_Your instructions_:
Find every line of the listing below where "following" appears, and copy it.

_Data for the task_:
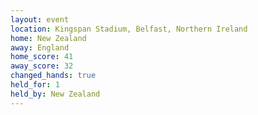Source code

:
 ```yaml
---
layout: event
location: Kingspan Stadium, Belfast, Northern Ireland
home: New Zealand
away: England
home_score: 41
away_score: 32
changed_hands: true
held_for: 1
held_by: New Zealand
---
```

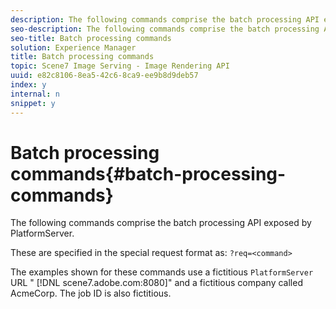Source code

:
 ```yaml
---
description: The following commands comprise the batch processing API exposed by PlatformServer.
seo-description: The following commands comprise the batch processing API exposed by PlatformServer.
seo-title: Batch processing commands
solution: Experience Manager
title: Batch processing commands
topic: Scene7 Image Serving - Image Rendering API
uuid: e82c8106-8ea5-42c6-8ca9-ee9b8d9deb57
index: y
internal: n
snippet: y
---
```


# Batch processing commands{#batch-processing-commands}

The following commands comprise the batch processing API exposed by PlatformServer.

 These are specified in the special request format as: `?req=<command>`

The examples shown for these commands use a fictitious `PlatformServer` URL " [!DNL scene7.adobe.com:8080]" and a fictitious company called AcmeCorp. The job ID is also fictitious.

_Response area_:
description: The following commands comprise the batch processing API exposed by PlatformServer.
seo-description: The following commands comprise the batch processing API exposed by PlatformServer.
The following commands comprise the batch processing API exposed by PlatformServer.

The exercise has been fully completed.